Convertible bonds – bonds that can be converted into equities
Rising interest rates and greater fluctuations on the stock exchanges are making convertible bonds more attractive again. Many investors are anxious because various negative factors such as the trade war between the USA and China are causing market turmoil. A close eye needs to be kept on how interest rates will develop in future. Convertible bonds increasingly come into play in this context.
The fixed-interest basis
Convertible bonds or convertibles are fixed-interest securities. They are issued by companies to raise capital and have a nominal value and a limited term. As with conventional corporate bonds, the holders of convertible bonds receive regular interest (coupons). The coupons of convertible bonds are lower than those of ordinary corporate bonds without a conversion right.
Bonds with a conversion right or mandatory conversion
This conversion right – which can also involve mandatory conversion depending on how the convertible bond is structured – is one of the key traits of convertible bonds. It means the holder has the right or is obliged to convert the bond into equities within a certain period of time. If the holder is obliged rather than entitled to convert the bond, this is known as a mandatory convertible bond. This is a special type of the standard convertible bond. Whereas investors have the choice of whether or not to convert into equities by the maturity date with conventional convertible bonds, they must convert into equities by the maturity date at the latest in the case of mandatory convertible bonds. As a result, investors bear a greater risk of suffering lower returns in the event of a fall in prices.
When conversion makes sense.
The lower limit of a bond is called the bond floor or bond value. This refers to the value of the bond without conversion rights over the same remaining time to maturity and interest. Every convertible bond contains the option to purchase an equity at a certain price. The value of this option obviously increases if the price of the equity rises. By contrast, if the equity price falls, then the value of the convertible bond also decreases towards the bond floor.
If the share price of convertible bonds lies above the strike price, they are deemed “in the money” and “out of the money” if it falls below this price. This comparison with the strike price makes it easier for investors to decide whether to exercise their conversion right or to let it expire.
Advantages and disadvantages of convertible bonds
As investments, convertible bonds offer the following advantages:
- Payment of fixed interest until conversion and a dividend after conversion
- An increase in the equity price of the underlying asset also increases the value of the convertible bond
- Price falls of the underlying asset are hedged against by the nominal value of the bond (provided no mandatory conversion applies)
- There is lower interest rate risk than with government or corporate bonds due to the conversion right
- Protection against setbacks on the equity markets
Convertible bonds can have the following disadvantages for investors:
- Lower interest rates for the bond component compared to bonds without conversion right
- Capital increases by the limited company can result in losses for investors
- Risk of the price of the underlying asset falling (mainly concerns bonds with mandatory conversion)
- After successful conversion of the bond into equities, the creditor entitlement to repayment of the bond amount expires
- Large denominations usually have to be purchased, which makes this form of investment relatively unattractive to private investors.
- There is little liquidity available on the stock exchanges for private investors as few equities and convertible bonds are issued to private investors.
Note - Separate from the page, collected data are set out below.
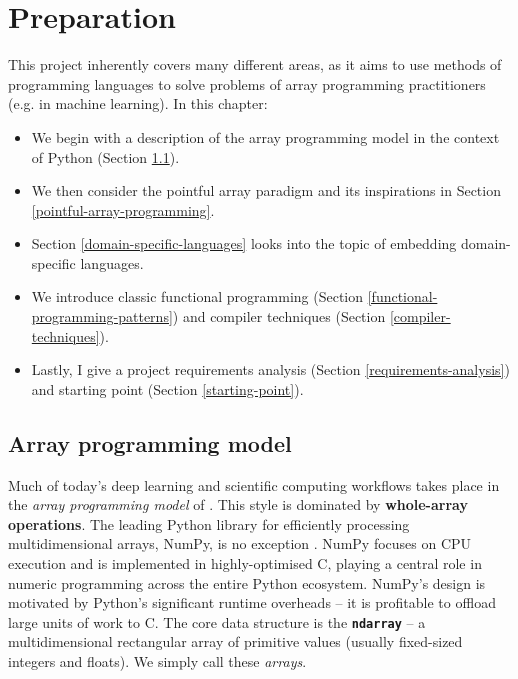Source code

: \chapter{Preparation}

This project inherently covers many different areas, as it aims to use methods of programming languages to solve problems of array programming practitioners (e.g. in machine learning). In this chapter:
\begin{itemize}
    \item We begin with a description of the array programming model in the context of Python (Section \ref{array-programming-model}).
    \item We then consider the pointful array paradigm and its inspirations in Section \ref{pointful-array-programming}.
    \item Section \ref{domain-specific-languages} looks into the topic of embedding domain-specific languages.
    \item We introduce classic functional programming (Section \ref{functional-programming-patterns}) and compiler techniques (Section \ref{compiler-techniques}).
    \item Lastly, I give a project requirements analysis (Section \ref{requirements-analysis}) and starting point (Section \ref{starting-point}).
\end{itemize}

\section{Array programming model}
\label{array-programming-model}

Much of today's deep learning and scientific computing workflows takes place in the \textit{array programming model} of \textcite{iverson1962programming}. 
This style is dominated by \textbf{whole-array operations}. 
The leading Python library for efficiently processing multidimensional arrays, NumPy, is no exception \cite{harris2020array}. 
NumPy focuses on CPU execution and is implemented in highly-optimised C, playing a central role in numeric programming across the entire Python ecosystem. 
NumPy's design is motivated by Python's significant runtime overheads -- it is profitable to offload large units of work to C. The core data structure is the \texttt{\textbf{ndarray}} -- a multidimensional rectangular array of primitive values (usually fixed-sized integers and floats). We simply call these \textit{arrays}. 

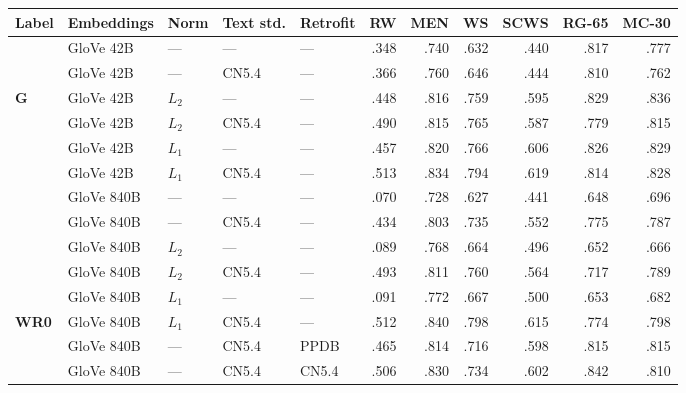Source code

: \documentclass[11pt]{article}
\begin{document}
\begin{table*}[t]
\centering
\begin{tabular}{lllllrrrrrr}
\toprule
Label  &Embeddings   & Norm  & Text std. & Retrofit &       RW & MEN      &        WS &      SCWS &    RG-65 &    MC-30 \\
\midrule
       &GloVe 42B    & ---   & ---       & ---      &     .348 &     .740 &      .632 &      .440 &     .817 &     .777 \\
       &GloVe 42B    & ---   & CN5.4     & ---      &     .366 &     .760 &      .646 &      .444 &     .810 &     .762 \\
\bf G  &GloVe 42B    & $L_2$ & ---       & ---      &     .448 &     .816 &      .759 &      .595 &     .829 &     .836 \\
       &GloVe 42B    & $L_2$ & CN5.4     & ---      &     .490 &     .815 &      .765 &      .587 &     .779 &     .815 \\
       &GloVe 42B    & $L_1$ & ---       & ---      &     .457 &     .820 &      .766 &      .606 &     .826 &     .829 \\
       &GloVe 42B    & $L_1$ & CN5.4     & ---      &     .513 &     .834 &      .794 &      .619 &     .814 &     .828 \\
\midrule
       &GloVe 840B   & ---   & ---       & ---      &     .070 &     .728 &      .627 &      .441 &     .648 &     .696 \\
       &GloVe 840B   & ---   & CN5.4     & ---      &     .434 &     .803 &      .735 &      .552 &     .775 &     .787 \\
       &GloVe 840B   & $L_2$ & ---       & ---      &     .089 &     .768 &      .664 &      .496 &     .652 &     .666 \\
       &GloVe 840B   & $L_2$ & CN5.4     & ---      &     .493 &     .811 &      .760 &      .564 &     .717 &     .789 \\
       &GloVe 840B   & $L_1$ & ---       & ---      &     .091 &     .772 &      .667 &      .500 &     .653 &     .682 \\
\bf WR0&GloVe 840B   & $L_1$ & CN5.4     & ---      &     .512 &     .840 &      .798 &      .615 &     .774 &     .798 \\
\midrule
       &GloVe 840B   & ---   & CN5.4     & PPDB     &     .465 &     .814 &      .716 &      .598 &     .815 &     .815 \\
       &GloVe 840B   & ---   & CN5.4     & CN5.4    &     .506 &     .830 &      .734 &      .602 &     .842 &     .810 \\

\end{tabular}
\end{table*}
\end{document}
It can be difficult to sell them on the stock market as trade is not brisk.
How to invest in convertible bonds
Investors who wish to buy convertible bonds can invest in them directly. There are now attractive funds that invest in convertibles. PostFinance also offers a bond fund that invests in global convertible bonds, which means it consists of a broadly diversified portfolio. The portfolio is made up of convertible bonds, convertible preference shares as well as mandatory convertibles and other convertible or exchangeable securities.
A good option for cautious investors
Convertible bonds are an exciting opportunity for cautious investors. They do not have to be invested directly in equities at the time of purchase but can use convertible bonds to benefit from developments on the stock markets. Convertible bonds are an ideal investment opportunity, especially at times when market trends are difficult to predict.